Finding Solidarity In Trauma by Ella Jane.

CONTENT WARNING: This piece discusses sexual assault. If you would like to speak to someone about the issues raised in this article, please call 1800 RESPECT on 1800 737 732.


My body knew I was assaulted months before my brain caught up to the fact.

My brain didn’t catch up to the concept because I didn’t want to actualize what had happened. This stemmed from the desire of security, self-preservation, and disbelief that a person who I had trusted into my life, home, bed, had violated my body and subsequently made me continually question my own legitimacy.

All the past narratives of abuse, sexual exploitation and domination that I have come into contact with, rely upon the perpetuation of certain archetypes and possible scenarios. How often it is that our understandings of rape and assault rely on the violent stranger, or person that preys on another (specifically men who prey on women) in a moment of vulnerability and is detached from their day to day life.

When you are being constantly manipulated in an emotionally abusive partnership, the idea that you have ownership over your own thoughts feels almost incomprehensible, so naturally, your body would follow suit. When your S/O invalidates your voice, reason, strength and self-assurance over and over again, drawing clear boundaries, whilst feeling imperative, becomes impossible. When the same person assaulted me multiple times, I simply did not register. Realizing it, is not something I ever wanted to have to come to terms with.

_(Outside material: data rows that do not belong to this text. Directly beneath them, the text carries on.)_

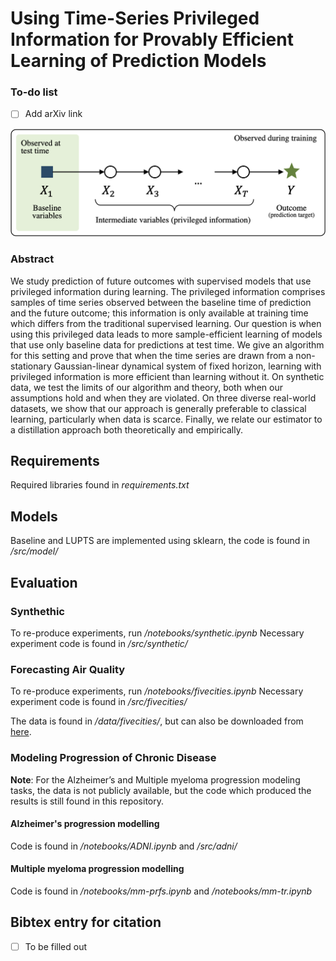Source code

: 
# Using Time-Series Privileged Information for Provably Efficient Learning of Prediction Models

### To-do list
- [ ] Add arXiv link

![](images/illustration-crop.png)

### Abstract
We study prediction of future outcomes with supervised models that use privileged information during learning. The privileged information comprises samples of time series observed between the baseline time of prediction and the future outcome; this information is only available at training time which differs from the traditional supervised learning. Our question is when using this privileged data leads to more sample-efficient learning of models that use only baseline data for predictions at test time.
We give an algorithm for this setting and prove that when the time series are drawn from a non-stationary Gaussian-linear dynamical system of fixed horizon, learning with privileged information is more efficient than learning without it.  On synthetic data, we test the limits of our algorithm and theory,  both when our assumptions hold and when they are violated. 
On three diverse real-world datasets, we show that our approach is generally preferable to classical learning, particularly when data is scarce. Finally, we relate our estimator to a distillation approach both theoretically and empirically.

## Requirements

Required libraries found in *requirements.txt*

## Models
Baseline and LUPTS are implemented using sklearn, the code is found in */src/model/*

## Evaluation

### Synthethic

To re-produce experiments, run */notebooks/synthetic.ipynb*
Necessary experiment code is found in */src/synthetic/*

### Forecasting Air Quality

To re-produce experiments, run */notebooks/fivecities.ipynb*
Necessary experiment code is found in */src/fivecities/*

The data is found in */data/fivecities/*, but can also be downloaded from [here](https://archive.ics.uci.edu/ml/datasets/PM2.5+Data+of+Five+Chinese+Cities).

### Modeling Progression of Chronic Disease

**Note**: For the Alzheimer’s and Multiple myeloma progression modeling tasks, the data is not publicly available, but the code which produced the results is still found in this repository. 

#### Alzheimer's progression modelling
Code is found in */notebooks/ADNI.ipynb* and */src/adni/*

#### Multiple myeloma progression modelling
Code is found in */notebooks/mm-prfs.ipynb* and */notebooks/mm-tr.ipynb*

## Bibtex entry for citation

- [ ] To be filled out
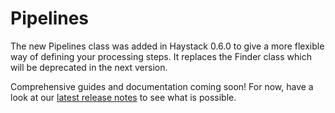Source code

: <!---
title: "Pipelines"
metaTitle: "Pipelines"
metaDescription: ""
slug: "/docs/pipelines"
date: "2020-11-05"
id: "pipelinesmd"
--->

# Pipelines

The new Pipelines class was added in Haystack 0.6.0 to give a more flexible way of defining your processing steps. 
It replaces the Finder class which will be deprecated in the next version.

Comprehensive guides and documentation coming soon! 
For now, have a look at our [latest release notes](https://github.com/deepset-ai/haystack/releases/tag/v0.6.0) to see what is possible.
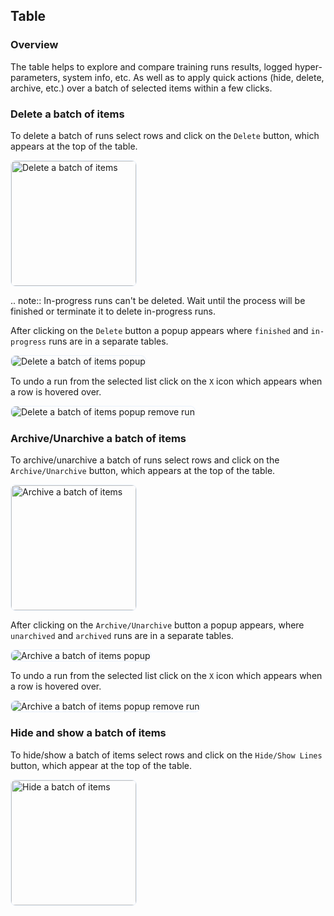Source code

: ## Table

### Overview

The table helps to explore and compare training runs results, logged hyper-parameters, system info, etc. As well as to apply quick actions (hide, delete, archive, etc.) over a batch of selected items within a few clicks.

### Delete a batch of items

To delete a batch of runs select rows and click on the `Delete` button, which appears at the top of the table.

<img style="border-radius: 8px; border: 1px solid #E8F1FC; height: 200px" alt="Delete a batch of items" src="https://docs-blobs.s3.us-east-2.amazonaws.com/images/ui/pages/table/delete_a_batch_of_items.png">

.. note::
 In-progress runs can't be deleted. Wait until the process will be finished or terminate it to delete in-progress runs.

After clicking on the `Delete` button a popup appears where `finished` and `in-progress` runs are in a separate tables.

<img style="border-radius: 8px; border: 1px solid #E8F1FC;" alt="Delete a batch of items popup" src="https://docs-blobs.s3.us-east-2.amazonaws.com/images/ui/pages/table/delete_a_batch_of_items_popup.png">

To undo a run from the selected list click on the `X` icon which appears when a row is hovered over.

<img style="border-radius: 8px; border: 1px solid #E8F1FC;" alt="Delete a batch of items popup remove run" src="https://docs-blobs.s3.us-east-2.amazonaws.com/images/ui/pages/table/delete_a_batch_of_items_popup_remove_run.png">

### Archive/Unarchive a batch of items

To archive/unarchive a batch of runs select rows and click on the `Archive/Unarchive` button, which appears at the top of the table.

<img style="border-radius: 8px; border: 1px solid #E8F1FC; height: 200px" alt="Archive a batch of items" src="https://docs-blobs.s3.us-east-2.amazonaws.com/images/ui/pages/table/archive_a_batch_of_items.png">

After clicking on the `Archive/Unarchive` button a popup appears, where `unarchived` and `archived` runs are in a separate tables.

<img style="border-radius: 8px; border: 1px solid #E8F1FC" alt="Archive a batch of items popup" src="https://docs-blobs.s3.us-east-2.amazonaws.com/images/ui/pages/table/archive_a_batch_of_items_popup.png">

To undo a run from the selected list click on the `X` icon which appears when a row is hovered over.

<img style="border-radius: 8px; border: 1px solid #E8F1FC" alt="Archive a batch of items popup remove run" src="https://docs-blobs.s3.us-east-2.amazonaws.com/images/ui/pages/table/archive_a_batch_of_items_popup_remove_run.png">

### Hide and show a batch of items

To hide/show a batch of items select rows and click on the `Hide/Show Lines` button, which appear at the top of the table.

<img style="border-radius: 8px; border: 1px solid #E8F1FC; height: 200px" alt="Hide a batch of items" src="https://docs-blobs.s3.us-east-2.amazonaws.com/images/ui/pages/table/hide_a_batch_of_items.png">
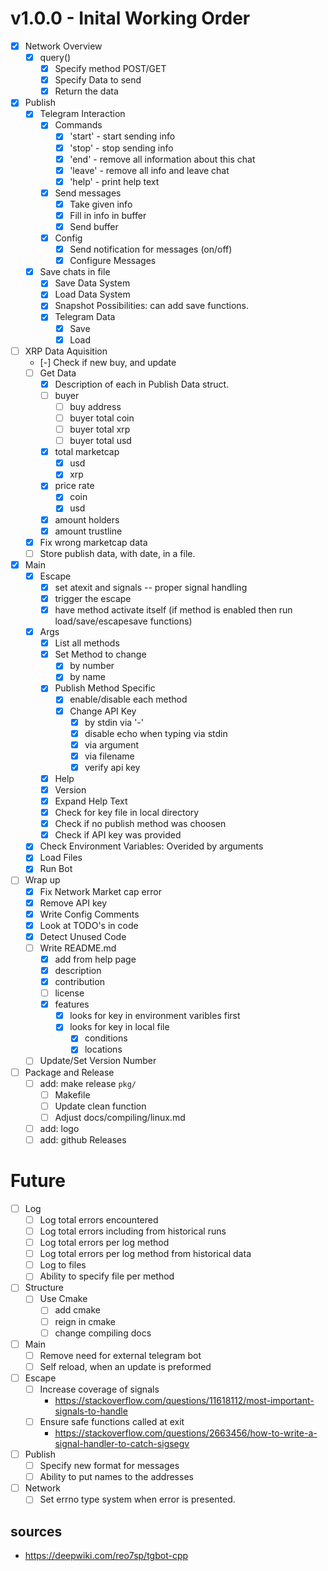 # v1.0.0 - Inital Working Order

- [x] Network Overview
    - [x] query()
        - [x] Specify method POST/GET
        - [x] Specify Data to send
        - [x] Return the data

- [x] Publish
    - [x] Telegram Interaction
        - [x] Commands
            - [x] 'start'   - start sending info
            - [x] 'stop'    - stop sending info
            - [x] 'end'     - remove all information about this chat
            - [x] 'leave'   - remove all info and leave chat
            - [x] 'help'    - print help text
        - [x] Send messages
            - [x] Take given info
            - [x] Fill in info in buffer
            - [x] Send buffer
        - [x] Config
            - [x] Send notification for messages (on/off)
            - [x] Configure Messages
    - [x] Save chats in file
        - [x] Save Data System
        - [x] Load Data System
        - [x] Snapshot Possibilities: can add save functions.
        - [x] Telegram Data
            - [x] Save
            - [x] Load

- [ ] XRP Data Aquisition
    - [-] Check if new buy, and update
    - [ ] Get Data
        - [x] Description of each in Publish Data struct.
        - [ ] buyer
            - [ ] buy address
            - [ ] buyer total coin
            - [ ] buyer total xrp
            - [ ] buyer total usd
        - [x] total marketcap
            - [x] usd
            - [x] xrp
        - [x] price rate
            - [x] coin
            - [x] usd
        - [x] amount holders
        - [x] amount trustline
    - [x] Fix wrong marketcap data
    - [ ] Store publish data, with date, in a file.

- [x] Main
    - [x] Escape
        - [x] set atexit and signals -- proper signal handling
        - [x] trigger the escape
        - [x] have method activate itself
            (if method is enabled then run load/save/escapesave functions)
    - [x] Args
        - [x] List all methods
        - [x] Set Method to change
            - [x] by number
            - [x] by name
        - [x] Publish Method Specific
            - [x] enable/disable each method
            - [x] Change API Key
                - [x] by stdin via '-'
                - [x] disable echo when typing via stdin
                - [x] via argument
                - [x] via filename
                - [x] verify api key
        - [x] Help
        - [x] Version
        - [x] Expand Help Text
        - [x] Check for key file in local directory
        - [x] Check if no publish method was choosen
        - [x] Check if API key was provided
    - [x] Check Environment Variables: Overided by arguments
    - [x] Load Files
    - [x] Run Bot

- [ ] Wrap up
    - [x] Fix Network Market cap error
    - [x] Remove API key
    - [x] Write Config Comments
    - [x] Look at TODO's in code
    - [x] Detect Unused Code
    - [ ] Write README.md
        - [x] add from help page
        - [x] description
        - [x] contribution
        - [ ] license
        - [x] features
            - [x] looks for key in environment varibles first
            - [x] looks for key in local file
                - [x] conditions
                - [x] locations
    - [ ] Update/Set Version Number
- [ ] Package and Release
    - [ ] add: make release `pkg/`
        - [ ] Makefile
        - [ ] Update clean function
        - [ ] Adjust docs/compiling/linux.md
    - [ ] add: logo
    - [ ] add: github Releases

# Future

- [ ] Log
    - [ ] Log total errors encountered
    - [ ] Log total errors including from historical runs
    - [ ] Log total errors per log method
    - [ ] Log total errors per log method from historical data
    - [ ] Log to files
    - [ ] Ability to specify file per method
- [ ] Structure
    - [ ] Use Cmake
        - [ ] add cmake
        - [ ] reign in cmake
        - [ ] change compiling docs
- [ ] Main
    - [ ] Remove need for external telegram bot
    - [ ] Self reload, when an update is preformed
- [ ] Escape
    - [ ] Increase coverage of signals
        - https://stackoverflow.com/questions/11618112/most-important-signals-to-handle
    - [ ] Ensure safe functions called at exit
        - https://stackoverflow.com/questions/2663456/how-to-write-a-signal-handler-to-catch-sigsegv
- [ ] Publish
    - [ ] Specify new format for messages
    - [ ] Ability to put names to the addresses
- [ ] Network
    - [ ] Set errno type system when error is presented.

## sources

- https://deepwiki.com/reo7sp/tgbot-cpp
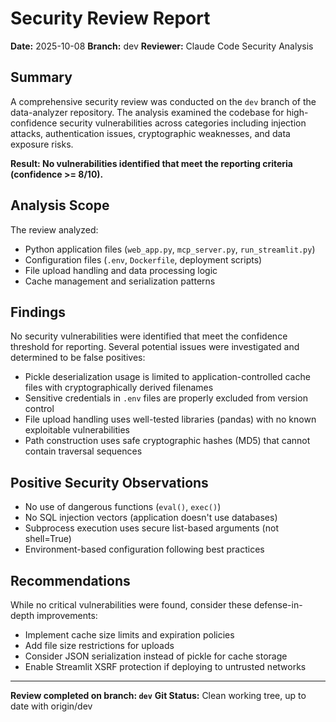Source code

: # Security Review Report
**Date:** 2025-10-08
**Branch:** dev
**Reviewer:** Claude Code Security Analysis

## Summary

A comprehensive security review was conducted on the `dev` branch of the data-analyzer repository. The analysis examined the codebase for high-confidence security vulnerabilities across categories including injection attacks, authentication issues, cryptographic weaknesses, and data exposure risks.

**Result: No vulnerabilities identified that meet the reporting criteria (confidence >= 8/10).**

## Analysis Scope

The review analyzed:
- Python application files (`web_app.py`, `mcp_server.py`, `run_streamlit.py`)
- Configuration files (`.env`, `Dockerfile`, deployment scripts)
- File upload handling and data processing logic
- Cache management and serialization patterns

## Findings

No security vulnerabilities were identified that meet the confidence threshold for reporting. Several potential issues were investigated and determined to be false positives:

- Pickle deserialization usage is limited to application-controlled cache files with cryptographically derived filenames
- Sensitive credentials in `.env` files are properly excluded from version control
- File upload handling uses well-tested libraries (pandas) with no known exploitable vulnerabilities
- Path construction uses safe cryptographic hashes (MD5) that cannot contain traversal sequences

## Positive Security Observations

- No use of dangerous functions (`eval()`, `exec()`)
- No SQL injection vectors (application doesn't use databases)
- Subprocess execution uses secure list-based arguments (not shell=True)
- Environment-based configuration following best practices

## Recommendations

While no critical vulnerabilities were found, consider these defense-in-depth improvements:
- Implement cache size limits and expiration policies
- Add file size restrictions for uploads
- Consider JSON serialization instead of pickle for cache storage
- Enable Streamlit XSRF protection if deploying to untrusted networks

---

**Review completed on branch: `dev`**
**Git Status:** Clean working tree, up to date with origin/dev
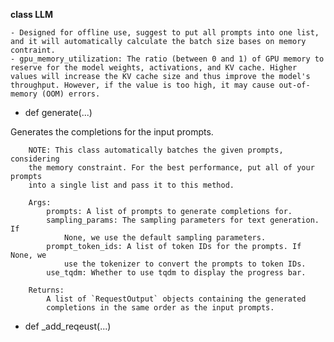 **class LLM**

    - Designed for offline use, suggest to put all prompts into one list, and it will automatically calculate the batch size bases on memory contraint.
    - gpu_memory_utilization: The ratio (between 0 and 1) of GPU memory to reserve for the model weights, activations, and KV cache. Higher values will increase the KV cache size and thus improve the model's throughput. However, if the value is too high, it may cause out-of-memory (OOM) errors.

- def generate(...)


Generates the completions for the input prompts.

        NOTE: This class automatically batches the given prompts, considering
        the memory constraint. For the best performance, put all of your prompts
        into a single list and pass it to this method.

        Args:
            prompts: A list of prompts to generate completions for.
            sampling_params: The sampling parameters for text generation. If
                None, we use the default sampling parameters.
            prompt_token_ids: A list of token IDs for the prompts. If None, we
                use the tokenizer to convert the prompts to token IDs.
            use_tqdm: Whether to use tqdm to display the progress bar.

        Returns:
            A list of `RequestOutput` objects containing the generated
            completions in the same order as the input prompts.

- def _add_reqeust(...)
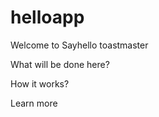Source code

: helloapp
========

Welcome to Sayhello toastmaster

What will be done here?

How it works?

Learn more 
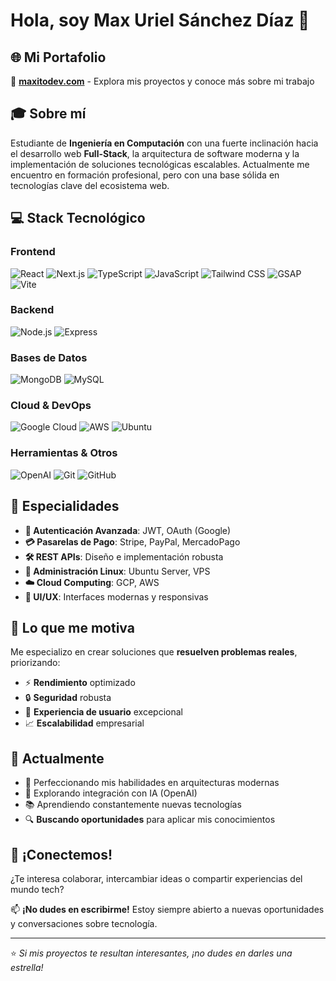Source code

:# Hola, soy Max Uriel Sánchez Díaz 👋

## 🌐 Mi Portafolio

🔗 **[maxitodev.com](https://maxitodev.com)** - Explora mis proyectos y conoce más sobre mi trabajo

## 🎓 Sobre mí
Estudiante de **Ingeniería en Computación** con una fuerte inclinación hacia el desarrollo web **Full-Stack**, la arquitectura de software moderna y la implementación de soluciones tecnológicas escalables. Actualmente me encuentro en formación profesional, pero con una base sólida en tecnologías clave del ecosistema web.

## 💻 Stack Tecnológico

### Frontend
![React](https://img.shields.io/badge/-React-61DAFB?style=flat-square&logo=react&logoColor=black)
![Next.js](https://img.shields.io/badge/-Next.js-000000?style=flat-square&logo=next.js&logoColor=white)
![TypeScript](https://img.shields.io/badge/-TypeScript-3178C6?style=flat-square&logo=typescript&logoColor=white)
![JavaScript](https://img.shields.io/badge/-JavaScript-F7DF1E?style=flat-square&logo=javascript&logoColor=black)
![Tailwind CSS](https://img.shields.io/badge/-Tailwind_CSS-38B2AC?style=flat-square&logo=tailwind-css&logoColor=white)
![GSAP](https://img.shields.io/badge/-GSAP-88CE02?style=flat-square&logo=greensock&logoColor=white)
![Vite](https://img.shields.io/badge/-Vite-646CFF?style=flat-square&logo=vite&logoColor=white)

### Backend
![Node.js](https://img.shields.io/badge/-Node.js-339933?style=flat-square&logo=node.js&logoColor=white)
![Express](https://img.shields.io/badge/-Express-000000?style=flat-square&logo=express&logoColor=white)

### Bases de Datos
![MongoDB](https://img.shields.io/badge/-MongoDB-47A248?style=flat-square&logo=mongodb&logoColor=white)
![MySQL](https://img.shields.io/badge/-MySQL-4479A1?style=flat-square&logo=mysql&logoColor=white)

### Cloud & DevOps
![Google Cloud](https://img.shields.io/badge/-Google_Cloud-4285F4?style=flat-square&logo=google-cloud&logoColor=white)
![AWS](https://img.shields.io/badge/-AWS-232F3E?style=flat-square&logo=amazon-aws&logoColor=white)
![Ubuntu](https://img.shields.io/badge/-Ubuntu-E95420?style=flat-square&logo=ubuntu&logoColor=white)

### Herramientas & Otros
![OpenAI](https://img.shields.io/badge/-OpenAI-412991?style=flat-square&logo=openai&logoColor=white)
![Git](https://img.shields.io/badge/-Git-F05032?style=flat-square&logo=git&logoColor=white)
![GitHub](https://img.shields.io/badge/-GitHub-181717?style=flat-square&logo=github&logoColor=white)

## 🌟 Especialidades

- **🔐 Autenticación Avanzada**: JWT, OAuth (Google)
- **💳 Pasarelas de Pago**: Stripe, PayPal, MercadoPago
- **🛠️ REST APIs**: Diseño e implementación robusta
- **🐧 Administración Linux**: Ubuntu Server, VPS
- **☁️ Cloud Computing**: GCP, AWS
- **🎨 UI/UX**: Interfaces modernas y responsivas

## 🚀 Lo que me motiva

Me especializo en crear soluciones que **resuelven problemas reales**, priorizando:
- ⚡ **Rendimiento** optimizado
- 🔒 **Seguridad** robusta  
- 👥 **Experiencia de usuario** excepcional
- 📈 **Escalabilidad** empresarial

## 🌱 Actualmente

- 🎯 Perfeccionando mis habilidades en arquitecturas modernas
- 🤖 Explorando integración con IA (OpenAI)
- 📚 Aprendiendo constantemente nuevas tecnologías
- 🔍 **Buscando oportunidades** para aplicar mis conocimientos

## 🤝 ¡Conectemos!

¿Te interesa colaborar, intercambiar ideas o compartir experiencias del mundo tech? 

📫 **¡No dudes en escribirme!** Estoy siempre abierto a nuevas oportunidades y conversaciones sobre tecnología.

---

⭐ *Si mis proyectos te resultan interesantes, ¡no dudes en darles una estrella!*
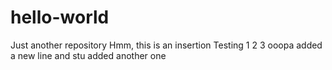 # hello-world
Just another repository
	Hmm, this is an insertion
Testing 1 2 3
ooopa added a new line
and stu added another one

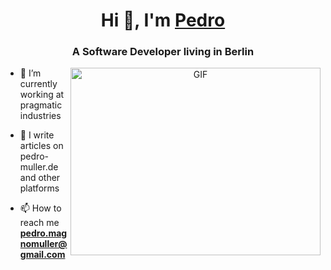 <h1 align="center">Hi 👋, I'm <a href="https://pedro-muller.de" target="blank">
Pedro</a></h1>
<h3 align="center">A Software Developer living in Berlin</h3>

<a target="_blank" align="center">
  <img align="right" top="500" height="300" width="400" alt="GIF" src="https://media.giphy.com/media/SWoSkN6DxTszqIKEqv/giphy.gif">
</a>

- 🔭 I’m currently working at pragmatic industries</a>

- 📝 I write articles on pedro-muller.de and other platforms

- 📫 How to reach me **pedro.magnomuller@gmail.com** 
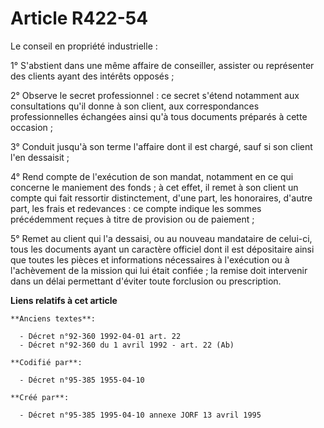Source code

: # Article R422-54

Le conseil en propriété industrielle :

1° S'abstient dans une même affaire de conseiller, assister ou représenter des clients ayant des intérêts opposés ;

2° Observe le secret professionnel : ce secret s'étend notamment aux consultations qu'il donne à son client, aux
correspondances professionnelles échangées ainsi qu'à tous documents préparés à cette occasion ;

3° Conduit jusqu'à son terme l'affaire dont il est chargé, sauf si son client l'en dessaisit ;

4° Rend compte de l'exécution de son mandat, notamment en ce qui concerne le maniement des fonds ; à cet effet, il remet à
son client un compte qui fait ressortir distinctement, d'une part, les honoraires, d'autre part, les frais et redevances : ce
compte indique les sommes précédemment reçues à titre de provision ou de paiement ;

5° Remet au client qui l'a dessaisi, ou au nouveau mandataire de celui-ci, tous les documents ayant un caractère officiel
dont il est dépositaire ainsi que toutes les pièces et informations nécessaires à l'exécution ou à l'achèvement de la mission
qui lui était confiée ; la remise doit intervenir dans un délai permettant d'éviter toute forclusion ou prescription.

**Liens relatifs à cet article**

	**Anciens textes**:

	  - Décret n°92-360 1992-04-01 art. 22
	  - Décret n°92-360 du 1 avril 1992 - art. 22 (Ab)

	**Codifié par**:

	  - Décret n°95-385 1955-04-10

	**Créé par**:

	  - Décret n°95-385 1995-04-10 annexe JORF 13 avril 1995
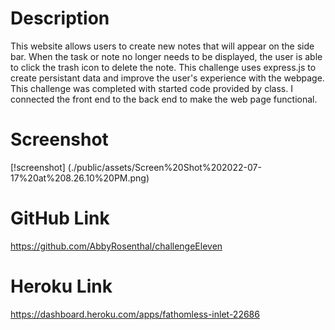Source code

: # Description
This website allows users to create new notes that will appear on the side bar.  When the task or note no longer needs to be displayed, the user is able to click the trash icon to delete the note. This challenge uses express.js to create persistant data and improve the user's experience with the webpage. This challenge was completed with started code provided by class.  I connected the front end to the back end to make the web page functional.

# Screenshot
[!screenshot] (./public/assets/Screen%20Shot%202022-07-17%20at%208.26.10%20PM.png)

# GitHub Link

https://github.com/AbbyRosenthal/challengeEleven

# Heroku Link

https://dashboard.heroku.com/apps/fathomless-inlet-22686 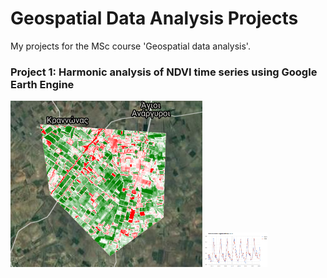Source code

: # Geospatial Data Analysis Projects
My projects for the MSc course 'Geospatial data analysis'.

### Project 1: Harmonic analysis of NDVI time series using Google Earth Engine

<p float="left">
<img src="imgs/max_ndvi2019.png">
<img src="imgs/poly4.png" width="100">
</p>
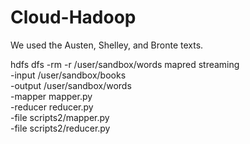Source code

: # Cloud-Hadoop

We used the Austen, Shelley, and Bronte texts. 

hdfs dfs -rm -r /user/sandbox/words
mapred streaming \
  -input /user/sandbox/books \
  -output /user/sandbox/words \
  -mapper mapper.py \
  -reducer reducer.py \
  -file scripts2/mapper.py \
  -file scripts2/reducer.py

Understanding my trauma was delayed, considering the process could only start once I was able to move away from my abuser. It came when I was reading a very public article about their romantic and sexual involvement with other women at the time we were together. On a Thursday afternoon, while my new partner was sleeping next to me, I came to understand the depth of my violation through an article on the internet, which was only a mirror of my better experiences with this person, but written by a woman I had never met. The article was satirical and unbelievable and the kind of story you pass around a dinner table and gossip and gasp about as it unfolds, which I did, because revelling in the absurdity of it all is easier than uprooting the trauma that I had strived to let go of for months during and after. Even now writing this, with all of the vulnerability necessary, I am still urged by my conscience to edit out certain parts of the story to avoid gossip.

Shame followed my revelations about my abuse in ways that I hadn’t expected. It was heavy and it was internalized. I felt stupid, irresponsible, naïve and accountable for what had happened. I felt that it would be ridiculous of me to dwell on it, or to tell anyone, because I had made the decision to invite this person into my life and started a relationship with them despite the prevalent warning signs that loved ones pointed out to me and I was too juvenile to understand the ways in which I was being taken advantage of. Rape culture today tells us that we are victims because we did not do enough to prevent our assaults. Offloading the feeling of responsibility and guilt of something I had so deeply internalized is tricky to navigate and multifaceted.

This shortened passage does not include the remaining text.